South African author and academic Jane Taylor, a visiting fellow of creative writing, spoke on the connection between Sherlock Holmes, Hamlet, poison, and colonization in Classics Monday.
The Holmes series had a subtext of imperialistic ventures, Taylor said. Poison represents the infiltration of a system in the Holmes series, she said.
The scars on Holmes’s body—due to his cocaine addiction—were “a metaphor for the permanent frontier between the colonized and the colonists.”
Poisons from Africa and Southeast Asia were introduced into British society at the same time Holmes, who had an extensive knowledge of poisons, was writing, according to Taylor.

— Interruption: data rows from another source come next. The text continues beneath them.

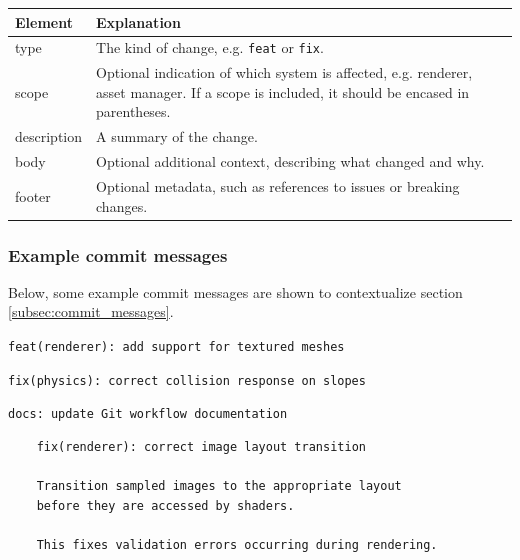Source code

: \documentclass[12pt,a4paper]{article}
\begin{document}
        \begin{table}[H]
        \centering
        \begin{tabularx}{\linewidth}{l|>{\raggedright\arraybackslash}X}
        \textbf{Element} & \textbf{Explanation}                                                                                                                         \\ \hline
        type             & The kind of change, e.g. \verb|feat| or \verb|fix|.                                                                                          \\ \hline
        scope            & Optional indication of which system is affected, e.g. renderer, asset manager.  If a scope is included, it should be encased in parentheses. \\ \hline
        description      & A summary of the change.                                                                                                               \\ \hline
        body             & Optional additional context, describing what changed and why.                                                                                \\ \hline
        footer           & Optional metadata, such as references to issues or breaking changes.                                                                        
        \end{tabularx}
        \end{table}

        \subsubsection{Example commit messages}
            Below, some example commit messages are shown to contextualize section \ref{subsec:commit_messages}.
            
            \verb|feat(renderer): add support for textured meshes| \vspace{2mm}
            
            \verb|fix(physics): correct collision response on slopes| \vspace{2mm}
            
            \verb|docs: update Git workflow documentation| \vspace{2mm}
            
            \begin{verbatim}
    fix(renderer): correct image layout transition
    
    Transition sampled images to the appropriate layout
    before they are accessed by shaders.
    
    This fixes validation errors occurring during rendering.
            \end{verbatim}
\end{document}
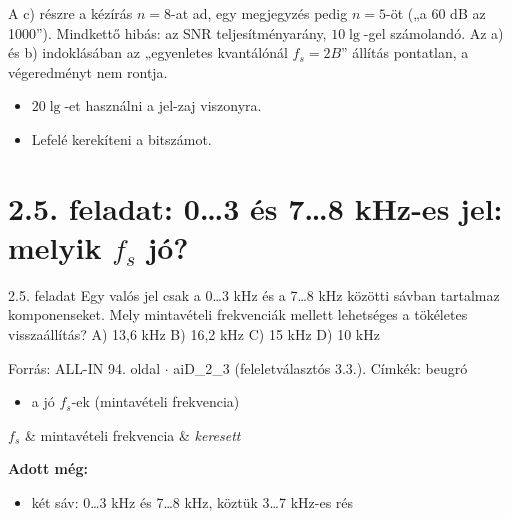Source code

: \begin{center}\end{center}
\begin{figyelem}[Javítás]
A c) részre a kézírás $n=8$-at ad, egy megjegyzés pedig $n=5$-öt („a 60 dB az 1000”). Mindkettő hibás: az SNR teljesítményarány, $10\lg$-gel számolandó. Az a) és b) indoklásában az „egyenletes kvantálónál $f_s=2B$” állítás pontatlan, a végeredményt nem rontja.
\end{figyelem}
\begin{eredmeny}

\begin{center}\end{center}
\end{eredmeny}
\begin{figyelem}
\begin{itemize}
\item $20\lg$-et használni a jel-zaj viszonyra.
\item Lefelé kerekíteni a bitszámot.
\end{itemize}
\end{figyelem}


\section{\texorpdfstring{2.5. feladat: 0\ldots{}3 és 7\ldots{}8 kHz-es jel: melyik $f_s$ jó?}{2.5. feladat: 0…3 és 7…8 kHz-es jel: melyik fs jó?}}\label{ai2_05}
\setcounter{lepes}{0}
\begin{feladat}{2.5. feladat}
Egy valós jel csak a 0\ldots{}3 kHz és a 7\ldots{}8 kHz közötti sávban tartalmaz komponenseket. Mely mintavételi frekvenciák mellett lehetséges a tökéletes visszaállítás? A) 13,6 kHz B) 16,2 kHz C) 15 kHz D) 10 kHz

{\footnotesize\sffamily Forrás: ALL-IN 94. oldal $\cdot$ aiD\_2\_3 (feleletválasztós 3.3.). Címkék: beugró}
\end{feladat}
\begin{keresunk}
\begin{itemize}
\item a jó $f_s$-ek (mintavételi frekvencia)
\end{itemize}
\end{keresunk}
\begin{jeloles}
\begin{jeltabla}
$f_s$ & mintavételi frekvencia & \emph{keresett}\\
\end{jeltabla}
\par\smallskip\textbf{Adott még:}
\begin{itemize}
\item két sáv: 0\ldots{}3 kHz és 7\ldots{}8 kHz, köztük 3\ldots{}7 kHz-es rés
\end{itemize}
\end{jeloles}

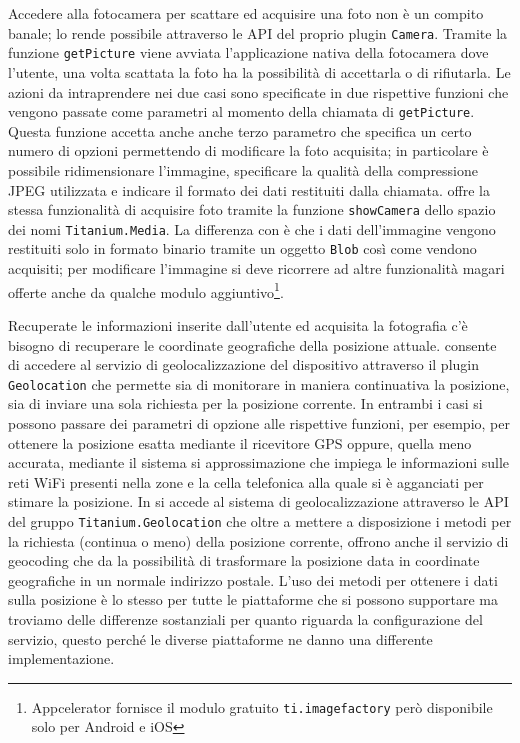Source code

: 			Accedere alla fotocamera per scattare ed acquisire una foto non è un 
			compito banale; \pg{} lo rende possibile attraverso le API del
			proprio plugin \texttt{Camera}. Tramite la funzione
			\texttt{getPicture} viene avviata l'applicazione nativa della
			fotocamera dove l'utente, una volta scattata la foto ha la
			possibilità di accettarla o di rifiutarla. Le azioni da
			intraprendere nei due casi sono specificate in due rispettive
			funzioni \js{} che vengono passate come parametri al momento della
			chiamata di	\texttt{getPicture}. Questa funzione accetta anche
			anche terzo parametro che specifica un certo numero di opzioni
			permettendo di modificare la foto acquisita; in particolare è
			possibile ridimensionare l'immagine, specificare la qualità della
			compressione JPEG utilizzata e indicare il formato dei dati
			restituiti dalla chiamata. \tisdk{} offre la stessa funzionalità di
			acquisire foto tramite la funzione \texttt{showCamera} dello spazio
			dei nomi \texttt{Titanium.Media}. La differenza con \pg{} è che i
			dati dell'immagine vengono restituiti solo in formato binario
			tramite un oggetto \js{} \texttt{Blob} così come vendono acquisiti;
			per modificare l'immagine si deve ricorrere ad altre funzionalità
			magari offerte anche da qualche modulo aggiuntivo\footnote{Appcelerator
			fornisce il modulo gratuito \texttt{ti.imagefactory} però
			disponibile solo per Android e iOS}.
			
			Recuperate le informazioni inserite dall'utente ed acquisita la
			fotografia c'è bisogno di recuperare le coordinate geografiche della
			posizione attuale. \pg{} consente di accedere al servizio di
			geolocalizzazione del dispositivo attraverso il plugin
			\texttt{Geolocation} che permette sia di monitorare in maniera
			continuativa la posizione, sia di inviare una sola richiesta per la
			posizione corrente. In entrambi i casi si possono passare dei
			parametri di opzione alle rispettive funzioni, per esempio, per
			ottenere la posizione esatta mediante il ricevitore GPS oppure,
			quella meno accurata, mediante il sistema si approssimazione che
			impiega le informazioni sulle reti WiFi presenti nella zone e la
			cella telefonica alla quale si è agganciati per stimare la
			posizione. In \tisdk{} si accede al sistema di
			geolocalizzazione attraverso le API del gruppo
			\texttt{Titanium.Geolocation} che oltre a mettere a disposizione i
			metodi per la richiesta (continua o meno) della posizione corrente,
			offrono anche il servizio di geocoding che da la possibilità di
			trasformare la posizione data in coordinate geografiche in un
			normale indirizzo postale. L'uso dei metodi per ottenere i dati
			sulla posizione è lo stesso per tutte le piattaforme che si possono
			supportare ma troviamo delle differenze sostanziali per quanto
			riguarda la configurazione del servizio, questo perché le diverse
			piattaforme ne danno una differente implementazione.
			
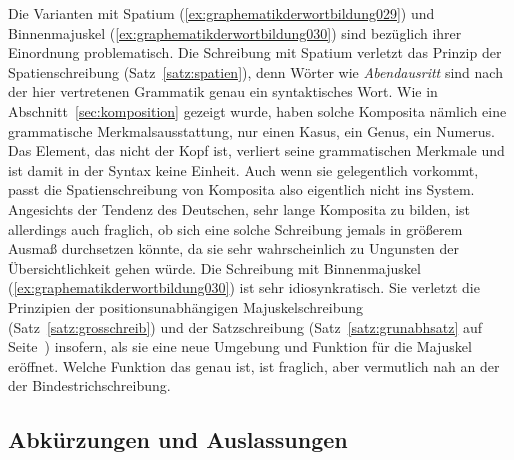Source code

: Die Varianten mit Spatium (\ref{ex:graphematikderwortbildung029}) und Binnenmajuskel (\ref{ex:graphematikderwortbildung030}) sind bezüglich ihrer Einordnung problematisch.
Die Schreibung mit Spatium verletzt das Prinzip der Spatienschreibung (Satz~\ref{satz:spatien}), denn Wörter wie \textit{Abendausritt} sind nach der hier vertretenen Grammatik genau ein syntaktisches Wort.
Wie in Abschnitt~\ref{sec:komposition} gezeigt wurde, haben solche Komposita nämlich eine grammatische Merkmalsausstattung, \zB nur einen Kasus, ein Genus, ein Numerus.
Das Element, das nicht der Kopf ist, verliert seine grammatischen Merkmale und ist damit in der Syntax keine Einheit.
Auch wenn sie gelegentlich vorkommt, passt die Spatienschreibung von Komposita also eigentlich nicht ins System.
Angesichts der Tendenz des Deutschen, sehr lange Komposita zu bilden, ist allerdings auch fraglich, ob sich eine solche Schreibung jemals in größerem Ausmaß durchsetzen könnte, da sie sehr wahrscheinlich zu Ungunsten der Übersichtlichkeit gehen würde.
Die Schreibung mit Binnenmajuskel (\ref{ex:graphematikderwortbildung030}) ist sehr idiosynkratisch.
Sie verletzt die Prinzipien der positionsunabhängigen Majuskelschreibung (Satz~\ref{satz:grosschreib}) und der Satzschreibung (Satz~\ref{satz:grunabhsatz} auf Seite~\pageref{satz:grunabhsatz}) insofern, als sie eine neue Umgebung und Funktion für die Majuskel eröffnet.
Welche Funktion das genau ist, ist fraglich, aber vermutlich nah an der der Bindestrichschreibung.

\subsection{Abkürzungen und Auslassungen}
\label{sec:abkuerzungenundauslassungen}


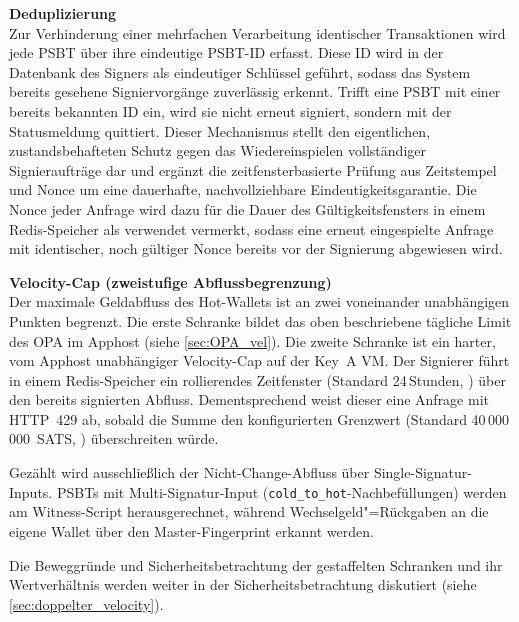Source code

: \textbf{Deduplizierung} \\
Zur Verhinderung einer mehrfachen Verarbeitung identischer Transaktionen wird jede \ac{PSBT} über ihre eindeutige \ac{PSBT}-\ac{ID} erfasst. Diese \ac{ID} wird in der Datenbank des Signers als eindeutiger Schlüssel geführt, sodass das System bereits gesehene Signiervorgänge zuverlässig erkennt. Trifft eine \ac{PSBT} mit einer bereits bekannten \ac{ID} ein, wird sie nicht erneut signiert, sondern mit der Statusmeldung \texttt{} quittiert. Dieser Mechanismus stellt den eigentlichen, zustandsbehafteten Schutz gegen das Wiedereinspielen vollständiger Signieraufträge dar und ergänzt die zeitfensterbasierte Prüfung aus Zeitstempel und Nonce um eine dauerhafte, nachvollziehbare Eindeutigkeitsgarantie. Die Nonce jeder Anfrage wird dazu für die Dauer des Gültigkeitsfensters in einem Redis-Speicher als verwendet vermerkt, sodass eine erneut eingespielte Anfrage mit identischer, noch gültiger Nonce bereits vor der Signierung abgewiesen wird.

\textbf{Velocity-Cap (zweistufige Abflussbegrenzung)} \label{sec:keyA_vel} \\
Der maximale Geldabfluss des Hot-Wallets ist an zwei voneinander unabhängigen Punkten begrenzt. Die erste Schranke bildet das oben beschriebene tägliche Limit des \ac{OPA} im Apphost (siehe \ref{sec:OPA_vel}). Die zweite Schranke ist ein harter, vom Apphost unabhängiger Velocity-Cap auf der Key~A \ac{VM}.
Der Signierer führt in einem Redis-Speicher ein rollierendes Zeitfenster (Standard 24\,Stunden, ) über den bereits signierten Abfluss. Dementsprechend weist dieser eine Anfrage mit \ac{HTTP}~429 ab, sobald die Summe den konfigurierten Grenzwert (Standard 40\,000\,000~\ac{SATS}, ) überschreiten würde.

Gezählt wird ausschließlich der Nicht-Change-Abfluss über Single-Signatur-Inputs.
\acp{PSBT} mit Multi-Signatur-Input (\texttt{cold\_to\_hot}-Nachbefüllungen) werden am Witness-Script herausgerechnet, während Wechselgeld"=Rückgaben an die eigene Wallet über den Master-Fingerprint erkannt werden.

Die Beweggründe und Sicherheitsbetrachtung der gestaffelten Schranken und ihr Wertverhältnis werden weiter in der Sicherheitsbetrachtung diskutiert (siehe \ref{sec:doppelter_velocity}).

“The Victorian imagination was deeply engaged with the problem of poison: how to detect it, how to classify it, how to control it, even at times, how to use its seductions,” Taylor said.
Taylor said Conan Doyle’s writings began a “new regime of empirical knowledge.” A large portion of the lecture was devoted to a comparison of Holmes and Hamlet.
“What I am considering here is not simply the representation between two literary figures. What I am interested in here is the practice of forensic sciences in Western culture and literature. During the 15th century, the conception of evidence as we understand it was yet to be invented. Trials were by fire and water, where body became the evidence,” she said.
Taylor also discussed the influence of Doyle’s works on Freud and the psychology of poison.
Second-year comparative literature major Anastasia Klimchynskaya said the talk was fascinating. “I’ve always liked Sherlock Holmes and literature,” she said. “I like the connections between Holmes and Hamlet. I’d never thought of that.”